* [Your instructions]: The expected answer is the set of lines in the data below between the line holding "a destination device)." and the line holding "To make signal", inclusive, written out exactly.

* [Input for this task]:
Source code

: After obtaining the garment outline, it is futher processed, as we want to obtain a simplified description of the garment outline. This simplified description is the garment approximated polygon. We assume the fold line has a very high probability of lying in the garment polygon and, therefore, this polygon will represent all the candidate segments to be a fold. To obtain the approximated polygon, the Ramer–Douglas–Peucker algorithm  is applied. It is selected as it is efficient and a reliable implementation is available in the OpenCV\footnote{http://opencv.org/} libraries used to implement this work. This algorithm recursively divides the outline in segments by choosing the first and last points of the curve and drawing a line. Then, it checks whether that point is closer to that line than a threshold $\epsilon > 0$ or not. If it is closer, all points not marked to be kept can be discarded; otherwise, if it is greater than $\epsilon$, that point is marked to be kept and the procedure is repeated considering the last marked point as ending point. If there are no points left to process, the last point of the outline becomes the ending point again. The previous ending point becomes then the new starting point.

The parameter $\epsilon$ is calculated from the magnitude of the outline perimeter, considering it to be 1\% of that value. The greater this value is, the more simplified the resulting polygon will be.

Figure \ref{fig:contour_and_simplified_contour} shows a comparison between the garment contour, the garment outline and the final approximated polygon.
==
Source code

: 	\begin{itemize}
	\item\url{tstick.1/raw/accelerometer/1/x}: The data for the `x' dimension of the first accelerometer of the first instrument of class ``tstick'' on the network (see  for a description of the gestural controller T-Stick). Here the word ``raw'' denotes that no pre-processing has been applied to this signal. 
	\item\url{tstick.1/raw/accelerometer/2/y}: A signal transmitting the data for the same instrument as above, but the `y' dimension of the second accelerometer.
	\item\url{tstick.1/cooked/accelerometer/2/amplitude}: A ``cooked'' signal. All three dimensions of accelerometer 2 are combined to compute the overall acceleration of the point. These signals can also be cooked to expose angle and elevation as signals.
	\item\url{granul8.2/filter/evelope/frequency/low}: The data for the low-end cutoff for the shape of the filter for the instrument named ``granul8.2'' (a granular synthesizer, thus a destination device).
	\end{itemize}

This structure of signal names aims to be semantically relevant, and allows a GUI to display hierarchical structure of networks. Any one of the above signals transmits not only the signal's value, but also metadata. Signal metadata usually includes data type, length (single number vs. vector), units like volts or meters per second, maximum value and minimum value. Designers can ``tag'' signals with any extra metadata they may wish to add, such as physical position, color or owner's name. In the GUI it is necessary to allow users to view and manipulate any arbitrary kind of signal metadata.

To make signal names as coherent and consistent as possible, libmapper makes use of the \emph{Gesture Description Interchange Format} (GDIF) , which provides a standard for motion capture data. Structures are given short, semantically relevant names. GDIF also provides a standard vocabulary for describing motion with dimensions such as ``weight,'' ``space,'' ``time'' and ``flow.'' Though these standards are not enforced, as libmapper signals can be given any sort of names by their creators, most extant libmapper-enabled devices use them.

* [Solved problem]:
	\item\url{granul8.2/filter/evelope/frequency/low}: The data for the low-end cutoff for the shape of the filter for the instrument named ``granul8.2'' (a granular synthesizer, thus a destination device).
	\end{itemize}

This structure of signal names aims to be semantically relevant, and allows a GUI to display hierarchical structure of networks. Any one of the above signals transmits not only the signal's value, but also metadata. Signal metadata usually includes data type, length (single number vs. vector), units like volts or meters per second, maximum value and minimum value. Designers can ``tag'' signals with any extra metadata they may wish to add, such as physical position, color or owner's name. In the GUI it is necessary to allow users to view and manipulate any arbitrary kind of signal metadata.

To make signal names as coherent and consistent as possible, libmapper makes use of the \emph{Gesture Description Interchange Format} (GDIF) , which provides a standard for motion capture data. Structures are given short, semantically relevant names. GDIF also provides a standard vocabulary for describing motion with dimensions such as ``weight,'' ``space,'' ``time'' and ``flow.'' Though these standards are not enforced, as libmapper signals can be given any sort of names by their creators, most extant libmapper-enabled devices use them.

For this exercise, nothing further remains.